**What you have to do**
From the line with "## 2. Variables and Data Types" through the line with "### Primitive Data Types", inclusive, return each line of the data below exactly and leave the rest out.

[Source texts of formatted documents]
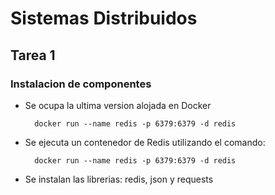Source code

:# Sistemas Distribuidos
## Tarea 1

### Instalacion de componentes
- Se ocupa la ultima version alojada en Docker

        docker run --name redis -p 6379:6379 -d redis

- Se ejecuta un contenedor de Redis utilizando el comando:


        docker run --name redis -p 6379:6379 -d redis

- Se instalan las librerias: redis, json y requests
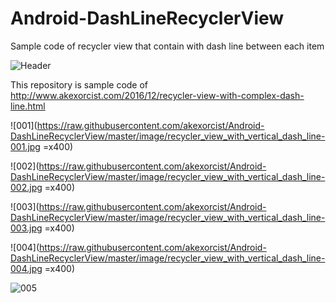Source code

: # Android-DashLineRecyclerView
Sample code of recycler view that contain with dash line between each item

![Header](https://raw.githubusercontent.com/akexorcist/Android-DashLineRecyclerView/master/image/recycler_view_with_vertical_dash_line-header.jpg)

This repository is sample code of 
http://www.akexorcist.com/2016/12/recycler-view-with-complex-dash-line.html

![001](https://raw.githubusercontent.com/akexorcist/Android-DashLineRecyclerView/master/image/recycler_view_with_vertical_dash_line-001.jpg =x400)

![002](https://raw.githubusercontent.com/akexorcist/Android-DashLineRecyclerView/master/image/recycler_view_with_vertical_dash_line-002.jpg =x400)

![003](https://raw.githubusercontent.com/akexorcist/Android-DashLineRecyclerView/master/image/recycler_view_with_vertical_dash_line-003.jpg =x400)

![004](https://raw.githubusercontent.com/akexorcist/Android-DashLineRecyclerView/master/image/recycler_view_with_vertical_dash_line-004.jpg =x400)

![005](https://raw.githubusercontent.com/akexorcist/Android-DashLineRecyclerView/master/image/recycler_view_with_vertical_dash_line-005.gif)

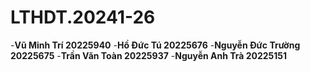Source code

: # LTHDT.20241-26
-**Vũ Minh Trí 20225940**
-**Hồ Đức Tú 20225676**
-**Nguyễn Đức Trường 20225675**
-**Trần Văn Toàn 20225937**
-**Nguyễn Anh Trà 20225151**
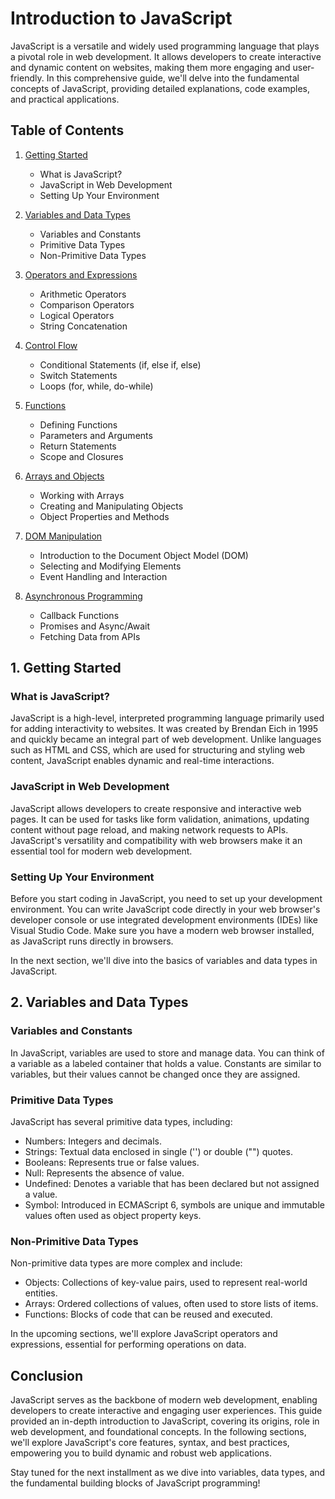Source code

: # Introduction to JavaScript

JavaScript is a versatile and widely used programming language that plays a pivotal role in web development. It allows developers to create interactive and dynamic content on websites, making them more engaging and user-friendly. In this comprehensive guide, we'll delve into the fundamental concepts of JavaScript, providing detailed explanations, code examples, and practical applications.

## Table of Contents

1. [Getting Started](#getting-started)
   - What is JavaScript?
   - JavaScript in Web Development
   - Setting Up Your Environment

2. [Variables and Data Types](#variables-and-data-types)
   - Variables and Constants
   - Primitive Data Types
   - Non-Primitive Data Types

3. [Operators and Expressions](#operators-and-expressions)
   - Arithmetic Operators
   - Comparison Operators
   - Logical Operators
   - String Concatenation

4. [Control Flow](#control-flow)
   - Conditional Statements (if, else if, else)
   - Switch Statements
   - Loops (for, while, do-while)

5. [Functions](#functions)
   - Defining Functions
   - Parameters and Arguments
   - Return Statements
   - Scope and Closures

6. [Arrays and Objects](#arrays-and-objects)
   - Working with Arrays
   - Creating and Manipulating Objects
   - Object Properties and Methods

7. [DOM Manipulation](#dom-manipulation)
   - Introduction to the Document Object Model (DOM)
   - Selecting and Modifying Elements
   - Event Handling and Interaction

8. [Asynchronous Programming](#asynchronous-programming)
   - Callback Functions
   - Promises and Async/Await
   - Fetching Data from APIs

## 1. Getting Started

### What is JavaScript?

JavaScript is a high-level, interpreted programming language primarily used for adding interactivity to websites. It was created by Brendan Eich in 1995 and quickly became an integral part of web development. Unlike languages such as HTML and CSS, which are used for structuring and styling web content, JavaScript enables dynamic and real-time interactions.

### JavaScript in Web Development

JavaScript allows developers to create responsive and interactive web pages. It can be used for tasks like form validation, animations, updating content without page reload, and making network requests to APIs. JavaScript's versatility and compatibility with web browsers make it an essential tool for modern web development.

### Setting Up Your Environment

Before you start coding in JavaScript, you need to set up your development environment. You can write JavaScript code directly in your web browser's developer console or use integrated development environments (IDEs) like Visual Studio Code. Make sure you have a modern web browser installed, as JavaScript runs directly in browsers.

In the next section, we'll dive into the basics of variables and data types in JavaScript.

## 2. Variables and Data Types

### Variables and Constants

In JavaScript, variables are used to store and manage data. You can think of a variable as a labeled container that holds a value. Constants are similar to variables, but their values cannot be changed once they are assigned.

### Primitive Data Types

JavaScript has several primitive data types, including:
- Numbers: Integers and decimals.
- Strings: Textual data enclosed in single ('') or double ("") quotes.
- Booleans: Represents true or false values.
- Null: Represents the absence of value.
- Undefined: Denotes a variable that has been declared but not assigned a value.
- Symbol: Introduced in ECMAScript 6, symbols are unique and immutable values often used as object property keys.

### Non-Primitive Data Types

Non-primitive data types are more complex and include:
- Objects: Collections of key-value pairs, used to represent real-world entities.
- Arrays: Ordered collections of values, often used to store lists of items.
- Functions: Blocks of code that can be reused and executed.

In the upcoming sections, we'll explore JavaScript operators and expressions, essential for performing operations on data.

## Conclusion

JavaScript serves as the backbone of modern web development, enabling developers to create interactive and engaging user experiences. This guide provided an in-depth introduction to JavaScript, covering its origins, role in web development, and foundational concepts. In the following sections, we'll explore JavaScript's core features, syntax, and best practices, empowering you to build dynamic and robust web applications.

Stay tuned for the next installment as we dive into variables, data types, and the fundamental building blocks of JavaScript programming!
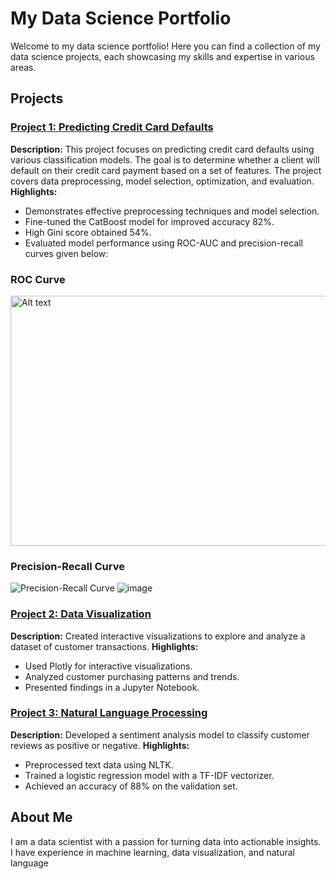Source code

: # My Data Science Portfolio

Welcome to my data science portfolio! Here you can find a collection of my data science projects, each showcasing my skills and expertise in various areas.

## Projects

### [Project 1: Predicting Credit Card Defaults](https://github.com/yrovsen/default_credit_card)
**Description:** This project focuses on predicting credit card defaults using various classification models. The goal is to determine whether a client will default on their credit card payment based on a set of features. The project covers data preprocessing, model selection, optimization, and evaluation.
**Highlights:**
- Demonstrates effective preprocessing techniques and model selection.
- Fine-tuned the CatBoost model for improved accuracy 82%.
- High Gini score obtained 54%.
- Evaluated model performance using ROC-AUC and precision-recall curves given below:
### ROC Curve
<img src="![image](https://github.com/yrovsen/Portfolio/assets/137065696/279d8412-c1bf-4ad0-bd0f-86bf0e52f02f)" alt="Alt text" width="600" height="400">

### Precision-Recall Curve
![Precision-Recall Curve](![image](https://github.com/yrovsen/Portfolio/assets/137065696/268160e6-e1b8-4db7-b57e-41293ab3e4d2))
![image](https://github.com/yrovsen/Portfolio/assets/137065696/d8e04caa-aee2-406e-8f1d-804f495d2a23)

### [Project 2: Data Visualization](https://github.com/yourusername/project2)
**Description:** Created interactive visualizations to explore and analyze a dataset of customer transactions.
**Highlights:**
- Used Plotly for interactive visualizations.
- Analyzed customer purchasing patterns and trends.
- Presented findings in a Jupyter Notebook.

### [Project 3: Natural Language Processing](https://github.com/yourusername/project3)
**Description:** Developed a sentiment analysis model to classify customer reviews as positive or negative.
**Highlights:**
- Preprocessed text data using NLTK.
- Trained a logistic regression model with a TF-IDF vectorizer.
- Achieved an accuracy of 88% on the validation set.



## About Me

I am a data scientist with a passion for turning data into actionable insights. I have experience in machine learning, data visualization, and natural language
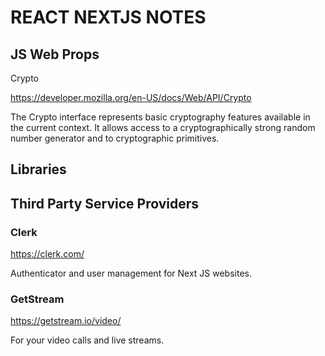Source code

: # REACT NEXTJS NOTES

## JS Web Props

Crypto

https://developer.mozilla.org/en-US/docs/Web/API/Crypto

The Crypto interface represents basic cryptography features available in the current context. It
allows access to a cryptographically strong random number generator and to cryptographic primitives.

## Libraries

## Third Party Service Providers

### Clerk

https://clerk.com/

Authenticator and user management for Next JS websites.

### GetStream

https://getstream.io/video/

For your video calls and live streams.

**Written response**
## 2. Variables and Data Types

### Variables and Constants

In JavaScript, variables are used to store and manage data. You can think of a variable as a labeled container that holds a value. Constants are similar to variables, but their values cannot be changed once they are assigned.

### Primitive Data Types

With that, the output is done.